By Juda Strawczynski
The Quebec Court of Appeal’s decision in Munyaneza was one of the most important cases to be appealed to the Supreme Court of Canada in 2014. Désiré Munyaneza appealed his conviction and life sentence for seven separate counts under Canada’s Crimes Against Humanity and War Crimes Act, S.C. 2000, c.24 (“Act”). The convictions arose out of his participation in the Rwandan genocide of 1994 and consisted of:
– two counts of genocide, one by murder and the other by causing serious bodily or mental harm;
– two counts of crimes against humanity, one by intentional killings and the other by acts of sexual violence;
– three counts of war crimes, the first by murders, the second by acts of sexual violence, and the third by pillage (QCCA at para. 7)
However, unlike the other top cases of 2014, in Munyaneza the Supreme Court denied leave to appeal. As reasons for denying leave are not provided by the Supreme Court, it only took Justices LeBel, Karakatsanis, and Gascon one sentence to provide closure for Munyaneza’s victims.
The Supreme Court of Canada’s decision to deny leave is itself a major victory for international criminal justice. It demonstrates that Canada’s approach to international justice has reached a level of maturity: jurisdictional issues that typically complicate prosecutions of crimes against humanity and war crimes no longer necessitate a full hearing at the Supreme Court. Rather, lower courts are entrusted with the hearing of prosecutions under the Act, despite their jurisdictional and factual complexity. The Munyaneza trial, for example, took 8 months, the Court heard from 66 witnesses, and 200 exhibits were filed.
Canada’s trial courts also appear to be suited to review, interpret, and apply international criminal law. In the Munyaneza trial decision, Justice Denis considered the Rome Statute, as well as case law from the International Criminal Tribunal for Rwanda (ICTR), the International Criminal Tribunal for the former Yugoslavia (ICTY), and the International Criminal Court (ICC).

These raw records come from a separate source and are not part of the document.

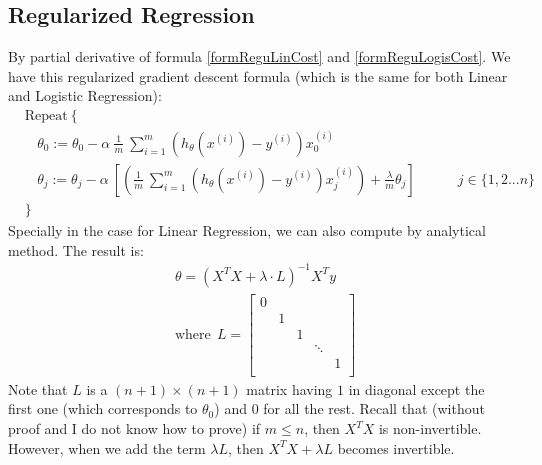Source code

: \subsection{Regularized Regression}
By partial derivative of formula \eqref{formReguLinCost} and \eqref{formReguLogisCost}. We have this regularized gradient descent formula (which is the same for both Linear and Logistic Regression):
\begin{align}
& \text{Repeat}\ \lbrace \nonumber \\
& \ \ \ \ \theta_0 := \theta_0 - \alpha\ \frac{1}{m}\ \sum_{i=1}^m (h_\theta(x^{(i)}) - y^{(i)})x_0^{(i)} \\
& \ \ \ \ \theta_j := \theta_j - \alpha\ \left[ \left( \frac{1}{m}\ \sum_{i=1}^m (h_\theta(x^{(i)}) - y^{(i)})x_j^{(i)} \right) + \frac{\lambda}{m}\theta_j \right] &\ \ \ \ \ \ \ \ \ \ j \in \lbrace 1,2...n\rbrace \nonumber\\
& \rbrace \nonumber
\end{align} 
Specially in the case for Linear Regression, we can also compute by analytical method. The result is:
\begin{align*}
& \theta = \left( X^TX + \lambda \cdot L \right)^{-1} X^Ty \\
& \text{where}\ \ L = 
\begin{bmatrix}
 0 & & & & \\
 & 1 & & & \\
 & & 1 & & \\
 & & & \ddots & \\
 & & & & 1 \\
\end{bmatrix}
\end{align*}
Note that $L$ is a $(n+1) \times (n+1)$ matrix having $1$ in diagonal except the first one (which corresponds to $\theta_0$) and $0$ for all the rest. Recall that (without proof and I do not know how to prove) if $ m \leq n$, then $X^TX$ is non-invertible. However, when we add the term $\lambda L$, then $X^TX + \lambda L$ becomes invertible.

His decision demonstrates that Canadian courts at all levels are able to interpret,and participate in the transnational development of international criminal law, and thereby protect universal human rights.
The Supreme Court of Canada’s decision to deny leave to appeal sends the clear message that Canada has the proper authority under both national and international law to prosecute war crimes and crimes against humanity. Indeed, at the Quebec Court of Appeal, Munyaneza argued that certain charges against him could not be prosecuted in Canada because they were either not war crimes under international law at the time of the Rwandan genocide, or because this would give the Act retroactive effect contrary to the Charter of Rights and Freedoms. CLAIHR and the Canadian Centre for International Justice intervened at the Quebec Court of Appeal to respond to these arguments. The Quebec Court of Appeal ultimately rejected Munyaneza’s arguments.
The precedent-setting Munyaneza case stands for the principle that Canada will not allow the violation of human rights, wherever they have taken place, and even if Canada must use its own court system to see that justice is served.